In the material below, pictures must be dropped. Repeat exactly, and only, the lines from the line with "- [管理组信息和加入事宜](about/management.md)" to the line with "最近常用Python去接ES", both ends included.
= Beginning of Section =
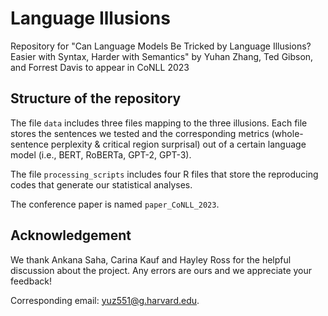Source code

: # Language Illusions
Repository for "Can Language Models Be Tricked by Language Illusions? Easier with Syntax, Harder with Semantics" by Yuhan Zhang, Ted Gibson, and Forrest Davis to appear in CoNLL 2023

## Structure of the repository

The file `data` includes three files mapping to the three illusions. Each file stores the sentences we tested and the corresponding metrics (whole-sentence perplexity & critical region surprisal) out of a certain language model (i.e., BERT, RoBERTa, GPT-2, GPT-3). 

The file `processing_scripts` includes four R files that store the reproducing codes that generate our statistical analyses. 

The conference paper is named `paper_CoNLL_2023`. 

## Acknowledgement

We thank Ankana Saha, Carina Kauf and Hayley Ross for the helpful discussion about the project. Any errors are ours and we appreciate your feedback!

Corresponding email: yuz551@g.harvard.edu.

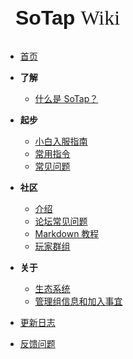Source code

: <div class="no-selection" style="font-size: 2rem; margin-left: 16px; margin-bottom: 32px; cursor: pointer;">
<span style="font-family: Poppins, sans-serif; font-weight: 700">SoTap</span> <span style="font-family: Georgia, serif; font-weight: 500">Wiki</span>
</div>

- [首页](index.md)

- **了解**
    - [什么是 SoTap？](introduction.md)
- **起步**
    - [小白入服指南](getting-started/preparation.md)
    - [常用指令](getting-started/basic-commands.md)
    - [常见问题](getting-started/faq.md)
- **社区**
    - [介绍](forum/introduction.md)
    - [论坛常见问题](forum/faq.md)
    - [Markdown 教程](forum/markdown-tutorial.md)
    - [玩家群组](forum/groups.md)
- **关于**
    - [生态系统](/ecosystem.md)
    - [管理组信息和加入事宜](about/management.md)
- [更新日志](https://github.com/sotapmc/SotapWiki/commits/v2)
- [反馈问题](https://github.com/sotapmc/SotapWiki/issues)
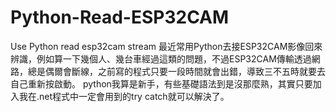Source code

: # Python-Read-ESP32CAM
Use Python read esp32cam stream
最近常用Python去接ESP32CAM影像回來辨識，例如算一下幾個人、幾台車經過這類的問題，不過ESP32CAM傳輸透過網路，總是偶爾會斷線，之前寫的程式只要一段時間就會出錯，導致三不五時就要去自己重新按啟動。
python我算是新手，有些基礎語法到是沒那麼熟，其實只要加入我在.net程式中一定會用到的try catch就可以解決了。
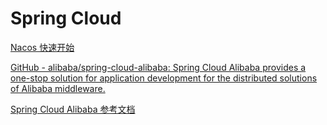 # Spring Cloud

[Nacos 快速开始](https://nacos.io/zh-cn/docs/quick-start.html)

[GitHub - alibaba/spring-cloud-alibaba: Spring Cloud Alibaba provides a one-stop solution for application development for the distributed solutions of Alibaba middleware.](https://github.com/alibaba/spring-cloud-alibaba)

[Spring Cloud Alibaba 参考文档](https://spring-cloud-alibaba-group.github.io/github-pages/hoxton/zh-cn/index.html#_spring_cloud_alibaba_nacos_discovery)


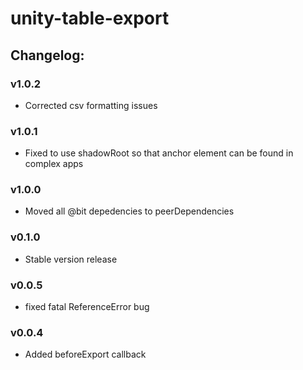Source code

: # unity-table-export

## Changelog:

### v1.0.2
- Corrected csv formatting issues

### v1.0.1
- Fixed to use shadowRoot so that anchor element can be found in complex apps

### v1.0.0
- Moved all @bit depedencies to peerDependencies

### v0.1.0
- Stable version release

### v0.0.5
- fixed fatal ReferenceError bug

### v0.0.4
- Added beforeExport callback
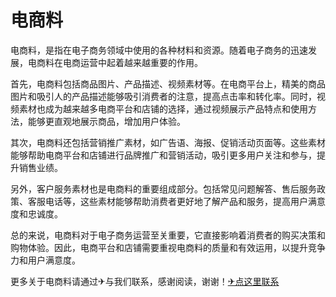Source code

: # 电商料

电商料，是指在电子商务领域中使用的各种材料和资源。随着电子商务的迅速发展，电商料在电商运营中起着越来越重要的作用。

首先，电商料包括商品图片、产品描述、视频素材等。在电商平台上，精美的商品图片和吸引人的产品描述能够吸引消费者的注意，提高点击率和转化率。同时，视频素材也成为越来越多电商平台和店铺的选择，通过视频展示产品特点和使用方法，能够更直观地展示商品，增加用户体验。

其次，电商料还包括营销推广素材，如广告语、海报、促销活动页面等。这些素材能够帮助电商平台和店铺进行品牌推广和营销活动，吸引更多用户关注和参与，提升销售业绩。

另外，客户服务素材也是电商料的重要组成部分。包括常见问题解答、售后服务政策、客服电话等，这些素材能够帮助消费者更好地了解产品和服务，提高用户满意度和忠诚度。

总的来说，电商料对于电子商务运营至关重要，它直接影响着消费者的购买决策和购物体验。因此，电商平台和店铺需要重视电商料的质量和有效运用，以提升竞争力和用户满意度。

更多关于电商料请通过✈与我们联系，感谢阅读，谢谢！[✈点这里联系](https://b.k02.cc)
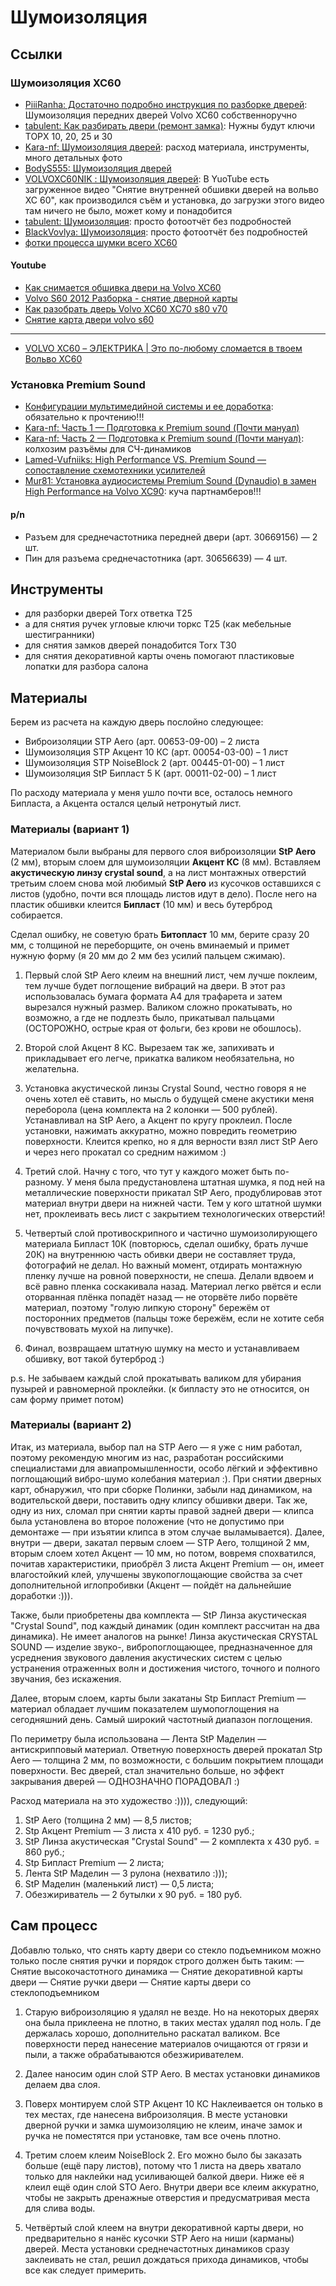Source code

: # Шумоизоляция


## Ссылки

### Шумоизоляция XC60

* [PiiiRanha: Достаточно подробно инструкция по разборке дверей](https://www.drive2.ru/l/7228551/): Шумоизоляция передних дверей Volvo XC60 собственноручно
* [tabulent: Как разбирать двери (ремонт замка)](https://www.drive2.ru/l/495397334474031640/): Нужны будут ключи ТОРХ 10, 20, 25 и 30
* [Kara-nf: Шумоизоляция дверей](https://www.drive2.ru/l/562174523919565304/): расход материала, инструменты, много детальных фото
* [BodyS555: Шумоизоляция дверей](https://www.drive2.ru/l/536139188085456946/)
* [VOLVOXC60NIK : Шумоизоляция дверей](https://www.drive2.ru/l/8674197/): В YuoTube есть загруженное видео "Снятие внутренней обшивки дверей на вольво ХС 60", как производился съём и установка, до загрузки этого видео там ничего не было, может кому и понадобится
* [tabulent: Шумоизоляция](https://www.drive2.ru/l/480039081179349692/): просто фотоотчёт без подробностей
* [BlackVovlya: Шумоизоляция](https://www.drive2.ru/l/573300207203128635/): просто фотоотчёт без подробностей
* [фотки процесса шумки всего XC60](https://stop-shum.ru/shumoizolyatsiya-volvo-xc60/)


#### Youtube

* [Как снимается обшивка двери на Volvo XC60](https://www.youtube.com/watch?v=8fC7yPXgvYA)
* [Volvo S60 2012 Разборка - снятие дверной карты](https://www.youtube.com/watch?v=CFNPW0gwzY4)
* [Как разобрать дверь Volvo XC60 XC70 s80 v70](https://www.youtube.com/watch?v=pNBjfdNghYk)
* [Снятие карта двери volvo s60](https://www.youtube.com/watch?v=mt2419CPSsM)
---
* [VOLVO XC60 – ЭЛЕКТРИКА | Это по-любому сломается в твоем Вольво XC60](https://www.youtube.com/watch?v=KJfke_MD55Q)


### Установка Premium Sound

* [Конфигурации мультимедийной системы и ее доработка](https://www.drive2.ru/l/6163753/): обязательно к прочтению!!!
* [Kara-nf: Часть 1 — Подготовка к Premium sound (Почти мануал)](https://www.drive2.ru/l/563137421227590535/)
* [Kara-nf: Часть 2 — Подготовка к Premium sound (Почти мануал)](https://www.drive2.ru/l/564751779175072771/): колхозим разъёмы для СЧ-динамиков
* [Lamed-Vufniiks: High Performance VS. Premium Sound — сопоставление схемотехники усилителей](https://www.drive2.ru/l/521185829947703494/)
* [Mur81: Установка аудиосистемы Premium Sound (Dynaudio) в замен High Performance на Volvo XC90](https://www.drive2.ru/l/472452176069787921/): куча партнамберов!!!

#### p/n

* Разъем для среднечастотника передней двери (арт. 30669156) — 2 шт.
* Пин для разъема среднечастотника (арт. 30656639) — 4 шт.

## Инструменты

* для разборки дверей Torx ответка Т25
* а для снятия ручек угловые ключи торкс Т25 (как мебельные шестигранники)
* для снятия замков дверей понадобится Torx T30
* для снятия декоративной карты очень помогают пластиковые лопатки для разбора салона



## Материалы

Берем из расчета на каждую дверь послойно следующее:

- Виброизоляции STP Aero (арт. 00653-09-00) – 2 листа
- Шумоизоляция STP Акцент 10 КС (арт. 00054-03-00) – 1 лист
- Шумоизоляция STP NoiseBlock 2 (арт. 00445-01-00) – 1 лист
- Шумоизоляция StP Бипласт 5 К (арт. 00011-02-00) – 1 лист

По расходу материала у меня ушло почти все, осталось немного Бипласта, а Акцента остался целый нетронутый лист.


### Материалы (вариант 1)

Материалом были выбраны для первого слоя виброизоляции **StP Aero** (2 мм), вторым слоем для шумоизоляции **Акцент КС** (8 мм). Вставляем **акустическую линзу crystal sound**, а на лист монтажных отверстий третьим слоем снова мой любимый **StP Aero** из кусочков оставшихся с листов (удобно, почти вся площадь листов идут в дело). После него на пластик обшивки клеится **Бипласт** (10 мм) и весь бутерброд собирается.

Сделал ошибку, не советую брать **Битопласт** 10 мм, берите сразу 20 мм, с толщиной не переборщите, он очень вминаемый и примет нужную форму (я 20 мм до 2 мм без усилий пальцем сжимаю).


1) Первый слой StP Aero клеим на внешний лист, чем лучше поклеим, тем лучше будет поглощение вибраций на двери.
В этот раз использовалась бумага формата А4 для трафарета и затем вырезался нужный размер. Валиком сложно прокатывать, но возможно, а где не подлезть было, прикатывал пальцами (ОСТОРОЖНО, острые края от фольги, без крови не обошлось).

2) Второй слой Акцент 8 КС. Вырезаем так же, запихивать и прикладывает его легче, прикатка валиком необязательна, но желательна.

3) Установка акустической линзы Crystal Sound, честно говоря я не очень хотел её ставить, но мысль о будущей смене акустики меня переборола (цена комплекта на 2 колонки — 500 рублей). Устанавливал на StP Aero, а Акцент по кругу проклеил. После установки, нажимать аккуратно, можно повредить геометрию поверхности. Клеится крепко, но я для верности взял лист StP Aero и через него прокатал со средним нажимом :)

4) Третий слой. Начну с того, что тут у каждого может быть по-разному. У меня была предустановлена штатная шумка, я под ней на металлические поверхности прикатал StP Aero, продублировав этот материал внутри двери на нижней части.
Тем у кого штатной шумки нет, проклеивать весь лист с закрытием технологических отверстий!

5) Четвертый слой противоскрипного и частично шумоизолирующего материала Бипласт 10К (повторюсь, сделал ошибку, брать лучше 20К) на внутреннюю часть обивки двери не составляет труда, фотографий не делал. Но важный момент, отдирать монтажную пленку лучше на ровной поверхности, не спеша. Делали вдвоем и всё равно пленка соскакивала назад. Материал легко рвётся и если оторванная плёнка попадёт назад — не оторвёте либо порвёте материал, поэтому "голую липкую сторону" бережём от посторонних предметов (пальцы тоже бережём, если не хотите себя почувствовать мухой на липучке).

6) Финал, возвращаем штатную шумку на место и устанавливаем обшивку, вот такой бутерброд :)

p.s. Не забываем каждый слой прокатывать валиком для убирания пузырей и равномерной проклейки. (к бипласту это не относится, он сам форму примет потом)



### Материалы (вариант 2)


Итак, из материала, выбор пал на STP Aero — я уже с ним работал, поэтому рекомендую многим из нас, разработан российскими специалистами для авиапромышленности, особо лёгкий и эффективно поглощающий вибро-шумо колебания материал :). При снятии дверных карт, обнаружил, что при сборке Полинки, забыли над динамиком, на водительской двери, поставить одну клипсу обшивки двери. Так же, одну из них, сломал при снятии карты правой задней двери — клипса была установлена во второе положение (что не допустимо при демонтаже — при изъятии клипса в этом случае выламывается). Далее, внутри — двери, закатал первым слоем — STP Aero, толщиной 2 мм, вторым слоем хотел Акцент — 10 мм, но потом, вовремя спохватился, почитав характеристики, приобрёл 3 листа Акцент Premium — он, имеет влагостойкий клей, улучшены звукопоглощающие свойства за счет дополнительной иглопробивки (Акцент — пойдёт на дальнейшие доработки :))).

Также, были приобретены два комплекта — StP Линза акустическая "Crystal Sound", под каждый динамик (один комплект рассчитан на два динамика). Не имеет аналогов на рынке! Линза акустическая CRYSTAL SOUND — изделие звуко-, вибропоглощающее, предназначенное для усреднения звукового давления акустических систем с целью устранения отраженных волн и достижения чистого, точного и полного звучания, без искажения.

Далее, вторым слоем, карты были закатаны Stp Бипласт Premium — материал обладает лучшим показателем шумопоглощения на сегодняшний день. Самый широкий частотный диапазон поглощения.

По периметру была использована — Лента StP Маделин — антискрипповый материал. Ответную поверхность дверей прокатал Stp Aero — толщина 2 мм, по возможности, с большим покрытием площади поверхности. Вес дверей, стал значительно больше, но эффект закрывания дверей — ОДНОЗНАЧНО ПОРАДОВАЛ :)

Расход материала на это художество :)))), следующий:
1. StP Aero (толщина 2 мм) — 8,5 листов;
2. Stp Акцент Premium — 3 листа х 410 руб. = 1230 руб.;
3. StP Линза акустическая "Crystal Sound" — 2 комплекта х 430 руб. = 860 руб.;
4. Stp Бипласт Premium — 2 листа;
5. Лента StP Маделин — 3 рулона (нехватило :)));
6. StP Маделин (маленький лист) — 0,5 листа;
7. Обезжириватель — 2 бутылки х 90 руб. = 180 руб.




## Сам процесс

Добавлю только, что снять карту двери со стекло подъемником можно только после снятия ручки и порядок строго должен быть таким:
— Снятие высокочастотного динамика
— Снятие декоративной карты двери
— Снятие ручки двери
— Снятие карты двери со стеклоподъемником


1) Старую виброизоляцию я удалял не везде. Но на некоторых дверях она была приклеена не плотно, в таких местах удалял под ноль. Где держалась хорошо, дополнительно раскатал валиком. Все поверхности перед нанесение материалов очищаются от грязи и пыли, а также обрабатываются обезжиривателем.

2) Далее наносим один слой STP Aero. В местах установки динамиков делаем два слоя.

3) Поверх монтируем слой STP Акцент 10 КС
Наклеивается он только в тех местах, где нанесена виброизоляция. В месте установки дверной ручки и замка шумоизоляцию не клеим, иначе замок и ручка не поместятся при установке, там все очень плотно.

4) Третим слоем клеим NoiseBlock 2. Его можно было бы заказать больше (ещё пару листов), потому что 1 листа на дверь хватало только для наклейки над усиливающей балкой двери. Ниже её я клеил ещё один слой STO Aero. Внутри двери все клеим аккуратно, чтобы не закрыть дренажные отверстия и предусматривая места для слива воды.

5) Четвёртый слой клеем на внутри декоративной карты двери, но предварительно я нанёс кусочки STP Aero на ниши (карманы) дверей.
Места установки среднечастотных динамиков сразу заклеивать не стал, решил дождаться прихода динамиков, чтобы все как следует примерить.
= End of Section =
- **Exercise answer**:
    - [管理组信息和加入事宜](about/management.md)
- [更新日志](https://github.com/sotapmc/SotapWiki/commits/v2)
- [反馈问题](https://github.com/sotapmc/SotapWiki/issues)
Source code

: # Python-Read-ESP32CAM
Use Python read esp32cam stream
最近常用Python去接ESP32CAM影像回來辨識，例如算一下幾個人、幾台車經過這類的問題，不過ESP32CAM傳輸透過網路，總是偶爾會斷線，之前寫的程式只要一段時間就會出錯，導致三不五時就要去自己重新按啟動。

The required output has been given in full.